*** Opening MATERIAL SHOWN ***

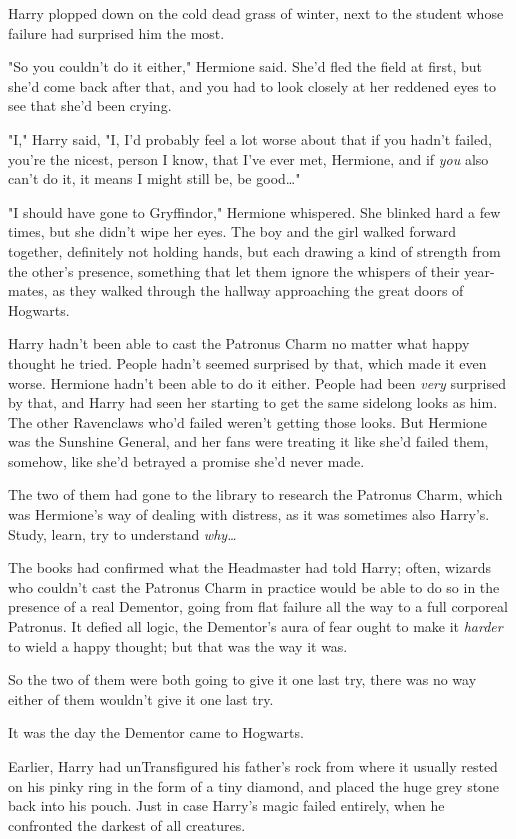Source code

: Harry plopped down on the cold dead grass of winter, next to the student whose
failure had surprised him the most.

"So you couldn't do it either," Hermione said. She'd fled the field at first,
but she'd come back after that, and you had to look closely at her reddened
eyes to see that she'd been crying.

"I," Harry said, "I, I'd probably feel a lot worse about that if you hadn't
failed, you're the nicest, person I know, that I've ever met, Hermione, and if
\emph{you} also can't do it, it means I might still be, be good…"

"I should have gone to Gryffindor," Hermione whispered. She blinked hard a few
times, but she didn't wipe her eyes.
\later
The boy and the girl walked forward together, definitely not holding hands, but
each drawing a kind of strength from the other's presence, something that let
them ignore the whispers of their year-mates, as they walked through the
hallway approaching the great doors of Hogwarts.

Harry hadn't been able to cast the Patronus Charm no matter what happy thought
he tried. People hadn't seemed surprised by that, which made it even worse.
Hermione hadn't been able to do it either. People had been \emph{very}
surprised by that, and Harry had seen her starting to get the same sidelong
looks as him. The other Ravenclaws who'd failed weren't getting those looks.
But Hermione was the Sunshine General, and her fans were treating it like she'd
failed them, somehow, like she'd betrayed a promise she'd never made.

The two of them had gone to the library to research the Patronus Charm, which
was Hermione's way of dealing with distress, as it was sometimes also Harry's.
Study, learn, try to understand \emph{why…}

The books had confirmed what the Headmaster had told Harry; often, wizards who
couldn't cast the Patronus Charm in practice would be able to do so in the
presence of a real Dementor, going from flat failure all the way to a full
corporeal Patronus. It defied all logic, the Dementor's aura of fear ought to
make it \emph{harder} to wield a happy thought; but that was the way it was.

So the two of them were both going to give it one last try, there was no way
either of them wouldn't give it one last try.

It was the day the Dementor came to Hogwarts.

Earlier, Harry had unTransfigured his father's rock from where it usually
rested on his pinky ring in the form of a tiny diamond, and placed the huge
grey stone back into his pouch. Just in case Harry's magic failed entirely,
when he confronted the darkest of all creatures.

*** Closing MATERIAL SHOWN ***

◆ EXERCISE ◆
Every line in the entries above that has the word "eyes" should be identified and copied.

◆ RESPONSE TO THIS EXERCISE ◆
eyes to see that she'd been crying.
times, but she didn't wipe her eyes.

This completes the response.